You can do a lot with ChatGPT or Claude if wrong code is easy to spot (which will obviously depend on what you're working on). If you can easily spot mistakes these things can often come up with a fix once you point it out. I've had some real success converting small-scale production C++ code into Python using Claude. Stuff that isn't really deep or complicated, but it's still faster and less annoying using an LLM to assist. I am sure there are large domains where it's crap, but for relatively simple stuff (CRUD logic, simple file parsing) it does remarkably well.
> The model doesn't "understand" anything, but if you, the programmer, understands it well enough, that can be enough to direct it to find a solution.
This is exactly my point.
Whether a programmer uses past experience exclusively to author source code or a statistical code generator (LLM) and then their learned ability is orthogonal to my original premise.
Without understanding, statistical code generation is
little more than a popularity contest.
Code is not short for encoding a solution. Code is any kind of program whether correct or not.
You can have a solution without understanding it. You can for instance know the rough shape a solution should have and try to guess at the details. And get it correct some of the time.
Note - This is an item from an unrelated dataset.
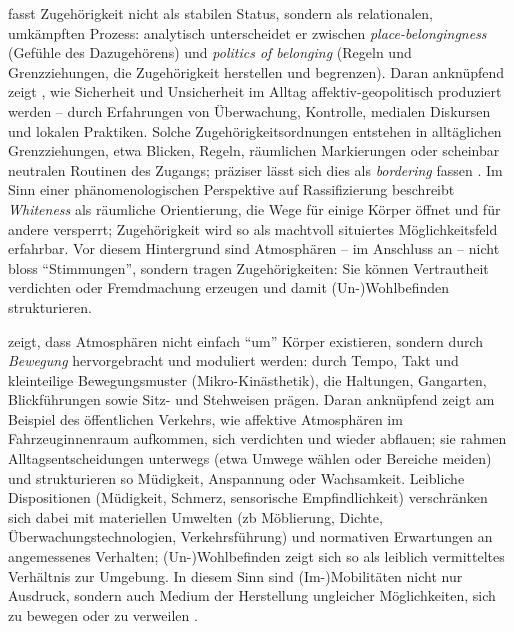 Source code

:\textcite{antonsichSearchingBelongingAnalytical2010} fasst Zugehörigkeit nicht als stabilen Status, sondern als relationalen, umkämpften Prozess: analytisch unterscheidet er zwischen \emph{place-belongingness} (Gefühle des Dazugehörens) und \emph{politics of belonging} (Regeln und Grenzziehungen, die Zugehörigkeit herstellen und begrenzen). Daran anknüpfend zeigt \textcite{painGlobalizedFearEmotional2009}, wie Sicherheit und Unsicherheit im Alltag affektiv-geopolitisch produziert werden -- durch Erfahrungen von Überwachung, Kontrolle, medialen Diskursen und lokalen Praktiken. Solche Zugehörigkeitsordnungen entstehen in alltäglichen Grenzziehungen, etwa Blicken, Regeln, räumlichen Markierungen oder scheinbar neutralen Routinen des Zugangs; präziser lässt sich dies als \emph{bordering} fassen \parencite[\gls{vgl}][]{yuval-davisBelongingPoliticsBelonging2006}. Im Sinn einer phänomenologischen Perspektive auf Rassifizierung beschreibt \textcite{ahmedPhenomenologyWhiteness2007} \emph{Whiteness} als räumliche Orientierung, die Wege für einige Körper öffnet und für andere versperrt; Zugehörigkeit wird so als machtvoll situiertes Möglichkeitsfeld erfahrbar. Vor diesem Hintergrund sind Atmosphären -- im Anschluss an \textcite{andersonAffectiveAtmospheres2009} -- nicht bloss \enquote{Stimmungen}, sondern tragen Zugehörigkeiten: Sie können Vertrautheit verdichten oder Fremdmachung erzeugen und damit (Un-)Wohlbefinden strukturieren.

\textcite{mccormackEngineeringAffectiveAtmospheres2008} zeigt, dass Atmosphären nicht einfach \enquote{um} Körper existieren, sondern durch \emph{Bewegung} hervorgebracht und moduliert werden: durch Tempo, Takt und kleinteilige Bewegungsmuster (Mikro-Kinästhetik), die Haltungen, Gangarten, Blickführungen sowie Sitz- und Stehweisen prägen. Daran anknüpfend zeigt \textcite{bissellPassengerMobilitiesAffective2010} am Beispiel des öffentlichen Verkehrs, wie affektive Atmosphären im Fahrzeuginnenraum aufkommen, sich verdichten und wieder abflauen; sie rahmen Alltagsentscheidungen unterwegs (etwa Umwege wählen oder Bereiche meiden) und strukturieren so Müdigkeit, Anspannung oder Wachsamkeit. Leibliche Dispositionen (Müdigkeit, Schmerz, sensorische Empfindlichkeit) verschränken sich dabei mit materiellen Umwelten (\gls{zb} Möblierung, Dichte, Überwachungstechnologien, Verkehrsführung) und normativen Erwartungen an angemessenes Verhalten; (Un-)Wohlbefinden zeigt sich so als leiblich vermitteltes Verhältnis zur Umgebung. In diesem Sinn sind (Im-)Mobilitäten nicht nur Ausdruck, sondern auch Medium der Herstellung ungleicher Möglichkeiten, sich zu bewegen oder zu verweilen \parencite[\gls{vgl}][]{ahmedPhenomenologyWhiteness2007}.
And current models do have some form of understanding, although it is sometimes incomplete. They are clearly able to solve many problems after all.
Just this morning I asked GPT-4o to write some code for me. And the code was correct, except for one stupid mistake GPT-4o made which caused a compilation error. I just fixed that myself, but I think it is likely if I gave GPT-4o the error message it could have fixed it too. And I was thinking if I set up a chain-of-thought agent with function-calling, GPT-4o probably could have discovered and fixed the compilation error itself without my involvement. Provide it with unit tests it may even get the code to pass the tests (even if it takes a few iterations)-which could address issues like the braces in strings and comments issue you mention, assuming the unit tests cover them. And if they don’t-if you notice an issue via code inspection or exploratory testing, GPT-4o (in my experience) often does a decent job of “here is the code and here is a description of the bug, modify the code to fix it”. Of course, sometimes chain-of-thought agents get stuck and fail to progress, but something that quickly gives you the right answer 80% of the time can be a big productivity boost.
In my case earlier today, it helped that it was a relatively simple function and I gave it a rather detailed natural language spec of what I wanted it to do. I totally could have written it all myself, but writing a natural language spec and getting GPT-4o to translate it to code is (depending on my mood) less mental effort than just writing the code directly.